On devrait, cependant, regarder comme non écrite, d'après l'art. goo du Code, la condition qui serait apposée à un donataire, héritier institué ou légataire, de ne pas épouser, soit une personne de la ci-devant caste nobiliaire, soit une personne de la classe ci-devant roturière; car une pareille condition serait évidemment contraire à la loi du 19 juin 1790, qui abolit l'ancienne noblesse.

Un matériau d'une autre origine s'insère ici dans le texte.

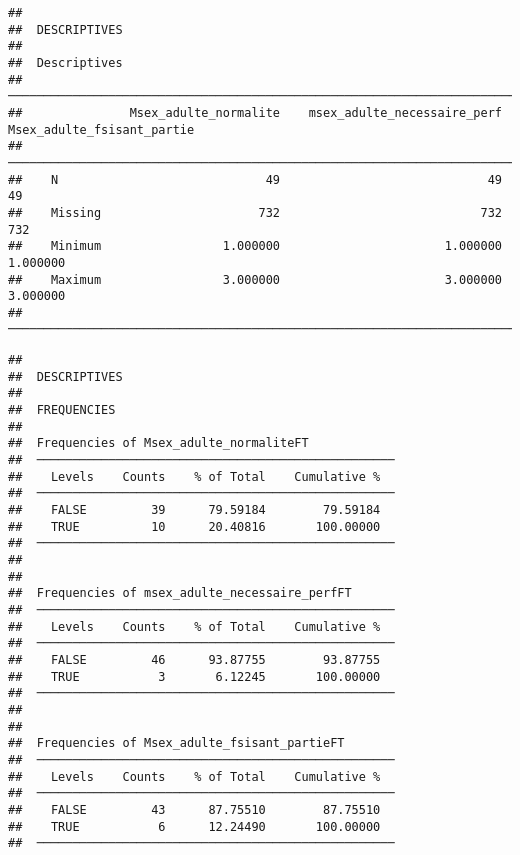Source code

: \documentclass[
]{article}
\begin{document}
\begin{verbatim}
## 
##  DESCRIPTIVES
## 
##  Descriptives                                                                                      
##  ───────────────────────────────────────────────────────────────────────────────────────────────── 
##               Msex_adulte_normalite    msex_adulte_necessaire_perf    Msex_adulte_fsisant_partie   
##  ───────────────────────────────────────────────────────────────────────────────────────────────── 
##    N                             49                             49                            49   
##    Missing                      732                            732                           732   
##    Minimum                 1.000000                       1.000000                      1.000000   
##    Maximum                 3.000000                       3.000000                      3.000000   
##  ─────────────────────────────────────────────────────────────────────────────────────────────────
\end{verbatim}

\begin{verbatim}
## 
##  DESCRIPTIVES
## 
##  FREQUENCIES
## 
##  Frequencies of Msex_adulte_normaliteFT             
##  ────────────────────────────────────────────────── 
##    Levels    Counts    % of Total    Cumulative %   
##  ────────────────────────────────────────────────── 
##    FALSE         39      79.59184        79.59184   
##    TRUE          10      20.40816       100.00000   
##  ────────────────────────────────────────────────── 
## 
## 
##  Frequencies of msex_adulte_necessaire_perfFT       
##  ────────────────────────────────────────────────── 
##    Levels    Counts    % of Total    Cumulative %   
##  ────────────────────────────────────────────────── 
##    FALSE         46      93.87755        93.87755   
##    TRUE           3       6.12245       100.00000   
##  ────────────────────────────────────────────────── 
## 
## 
##  Frequencies of Msex_adulte_fsisant_partieFT        
##  ────────────────────────────────────────────────── 
##    Levels    Counts    % of Total    Cumulative %   
##  ────────────────────────────────────────────────── 
##    FALSE         43      87.75510        87.75510   
##    TRUE           6      12.24490       100.00000   
##  ──────────────────────────────────────────────────
\end{verbatim}
\end{document}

Pour l'application de ces diverses législations, aux actes entre-vifs ou à cause de mort, faits sous l'empire de chacune d'elles, il faut également suivre les principes que nous avons établis aux §. I et II du présent article.

§. IV.

De la condition de ne pas se marier.

Il y eut, sur cette matière, des variations dans la législation romaine.

Il paraît que, dans l'ancien droit, la condition de ne pas se remarier, était réprouvée ; on en tire l'induction de la loi 22, ff. de cond. et dem.

La loi 62, §. 2, au même titre, annonce que le jurisconsulte Julien l'avait ainsi décidé, lors même que le legs était fait par un mari à sa femme, et quoiqu'il y eût des enfans. Cum vir uxori, si a liberis ne nupserit, in annos, singulos aliquid legavit, quid juris est? Julianus respondit posse mulierem nubere, et legatum capere.

Cependant, on trouve aussi dans la même loi que, si la condition était que la femme ne pût se remarier, ses enfans étant au-dessous de l'âge de puberté, elle devait être exécutée, parce qu'en ce cas elle avait moins pour objet la prohibition d'un second mariage, que la crainte que les enfans n'en souffrissent. Quod si ità scriptum esset, si à liberis impuberibus ne nupserit, legem locum non habere; quia magis cura iberorum, quàm viduitas injungeretur.

La loi 14, ff. de leg. 3o., dit encore, d'une manière absolue, que la condition était valable. Non dubium est quin, si uxori legatum sit, si non nupserit, idque alii restituere rogata sit, cogenda est, si nup serit, restituere.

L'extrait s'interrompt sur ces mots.